● **YOUR OBJECTIVE**
Each line of the data below that contains "cadena" must be copied.
**** EXERCISE DATA
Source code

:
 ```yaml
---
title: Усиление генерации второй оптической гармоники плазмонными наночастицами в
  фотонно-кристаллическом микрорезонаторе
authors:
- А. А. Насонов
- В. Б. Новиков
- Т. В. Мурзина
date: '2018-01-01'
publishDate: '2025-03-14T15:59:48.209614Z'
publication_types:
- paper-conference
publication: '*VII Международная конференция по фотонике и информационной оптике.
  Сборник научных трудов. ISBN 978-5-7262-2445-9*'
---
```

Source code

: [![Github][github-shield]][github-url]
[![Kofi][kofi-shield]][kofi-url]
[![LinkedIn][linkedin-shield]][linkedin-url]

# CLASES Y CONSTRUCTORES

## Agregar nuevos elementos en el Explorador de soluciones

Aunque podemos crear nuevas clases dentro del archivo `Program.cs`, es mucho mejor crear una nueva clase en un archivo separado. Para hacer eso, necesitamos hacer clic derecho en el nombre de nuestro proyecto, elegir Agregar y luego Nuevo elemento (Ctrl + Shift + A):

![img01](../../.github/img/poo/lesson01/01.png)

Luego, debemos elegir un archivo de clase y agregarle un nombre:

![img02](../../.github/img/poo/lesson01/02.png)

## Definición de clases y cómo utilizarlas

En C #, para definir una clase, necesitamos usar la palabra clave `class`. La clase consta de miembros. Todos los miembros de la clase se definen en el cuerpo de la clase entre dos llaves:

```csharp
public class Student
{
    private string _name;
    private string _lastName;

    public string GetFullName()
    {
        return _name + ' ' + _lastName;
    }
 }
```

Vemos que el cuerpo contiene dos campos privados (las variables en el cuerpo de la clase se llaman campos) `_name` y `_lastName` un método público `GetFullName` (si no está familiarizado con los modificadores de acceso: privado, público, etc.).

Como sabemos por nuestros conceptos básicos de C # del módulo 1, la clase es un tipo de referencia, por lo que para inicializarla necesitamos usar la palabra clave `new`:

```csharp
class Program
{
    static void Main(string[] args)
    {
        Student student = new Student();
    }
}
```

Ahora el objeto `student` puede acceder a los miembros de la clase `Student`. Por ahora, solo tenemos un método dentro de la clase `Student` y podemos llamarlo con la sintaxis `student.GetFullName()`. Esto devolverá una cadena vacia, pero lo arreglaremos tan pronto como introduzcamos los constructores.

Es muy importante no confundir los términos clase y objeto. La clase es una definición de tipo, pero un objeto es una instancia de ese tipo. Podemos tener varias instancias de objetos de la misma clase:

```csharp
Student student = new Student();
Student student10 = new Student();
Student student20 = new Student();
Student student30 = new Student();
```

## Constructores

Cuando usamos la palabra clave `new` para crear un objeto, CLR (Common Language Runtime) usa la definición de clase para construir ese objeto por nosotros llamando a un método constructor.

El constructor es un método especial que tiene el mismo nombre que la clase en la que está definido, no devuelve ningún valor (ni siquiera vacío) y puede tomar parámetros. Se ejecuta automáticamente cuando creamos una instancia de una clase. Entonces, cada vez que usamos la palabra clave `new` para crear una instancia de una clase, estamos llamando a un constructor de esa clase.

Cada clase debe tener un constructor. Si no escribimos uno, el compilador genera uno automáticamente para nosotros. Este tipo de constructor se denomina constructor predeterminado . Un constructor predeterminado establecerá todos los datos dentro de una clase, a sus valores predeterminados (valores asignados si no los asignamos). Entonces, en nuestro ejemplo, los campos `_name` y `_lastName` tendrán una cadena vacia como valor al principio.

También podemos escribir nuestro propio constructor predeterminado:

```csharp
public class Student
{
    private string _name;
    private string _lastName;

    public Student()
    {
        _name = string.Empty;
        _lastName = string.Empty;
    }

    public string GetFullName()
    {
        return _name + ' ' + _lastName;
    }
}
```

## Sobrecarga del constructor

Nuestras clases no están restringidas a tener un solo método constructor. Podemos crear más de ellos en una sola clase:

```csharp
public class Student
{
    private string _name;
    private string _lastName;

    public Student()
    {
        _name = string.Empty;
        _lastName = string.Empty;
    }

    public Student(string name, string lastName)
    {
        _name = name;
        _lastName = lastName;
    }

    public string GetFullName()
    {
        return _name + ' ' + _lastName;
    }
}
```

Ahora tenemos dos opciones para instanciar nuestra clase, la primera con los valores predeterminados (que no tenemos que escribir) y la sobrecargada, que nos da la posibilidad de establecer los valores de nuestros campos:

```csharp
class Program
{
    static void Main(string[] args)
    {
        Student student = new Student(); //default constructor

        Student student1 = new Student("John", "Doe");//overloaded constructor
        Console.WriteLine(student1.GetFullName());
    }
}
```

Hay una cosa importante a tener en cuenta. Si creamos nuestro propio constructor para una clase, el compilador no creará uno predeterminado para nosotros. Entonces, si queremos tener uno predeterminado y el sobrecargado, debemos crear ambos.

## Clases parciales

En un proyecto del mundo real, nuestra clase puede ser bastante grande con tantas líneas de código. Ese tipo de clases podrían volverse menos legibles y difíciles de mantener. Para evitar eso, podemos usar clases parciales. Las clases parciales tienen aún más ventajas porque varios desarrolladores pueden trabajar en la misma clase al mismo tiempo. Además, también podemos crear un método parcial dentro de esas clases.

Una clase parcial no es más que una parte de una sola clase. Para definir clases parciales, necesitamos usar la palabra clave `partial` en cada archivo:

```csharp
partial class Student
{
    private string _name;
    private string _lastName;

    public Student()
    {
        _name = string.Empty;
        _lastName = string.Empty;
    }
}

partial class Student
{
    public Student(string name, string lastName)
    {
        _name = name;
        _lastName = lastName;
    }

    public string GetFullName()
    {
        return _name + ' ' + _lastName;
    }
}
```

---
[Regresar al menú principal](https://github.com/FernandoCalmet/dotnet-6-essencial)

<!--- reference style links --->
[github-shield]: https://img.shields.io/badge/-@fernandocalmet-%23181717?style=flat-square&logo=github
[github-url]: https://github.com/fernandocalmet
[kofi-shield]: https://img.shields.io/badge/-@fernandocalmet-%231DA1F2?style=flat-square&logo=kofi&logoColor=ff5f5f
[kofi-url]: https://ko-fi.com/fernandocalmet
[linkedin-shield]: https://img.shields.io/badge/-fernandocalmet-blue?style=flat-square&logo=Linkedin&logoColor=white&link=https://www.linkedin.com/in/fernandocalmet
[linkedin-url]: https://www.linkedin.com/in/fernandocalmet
********
● **ANSWER TO THE EXERCISE**
Ahora el objeto `student` puede acceder a los miembros de la clase `Student`. Por ahora, solo tenemos un método dentro de la clase `Student` y podemos llamarlo con la sintaxis `student.GetFullName()`. Esto devolverá una cadena vacia, pero lo arreglaremos tan pronto como introduzcamos los constructores.
Cada clase debe tener un constructor. Si no escribimos uno, el compilador genera uno automáticamente para nosotros. Este tipo de constructor se denomina constructor predeterminado . Un constructor predeterminado establecerá todos los datos dentro de una clase, a sus valores predeterminados (valores asignados si no los asignamos). Entonces, en nuestro ejemplo, los campos `_name` y `_lastName` tendrán una cadena vacia como valor al principio.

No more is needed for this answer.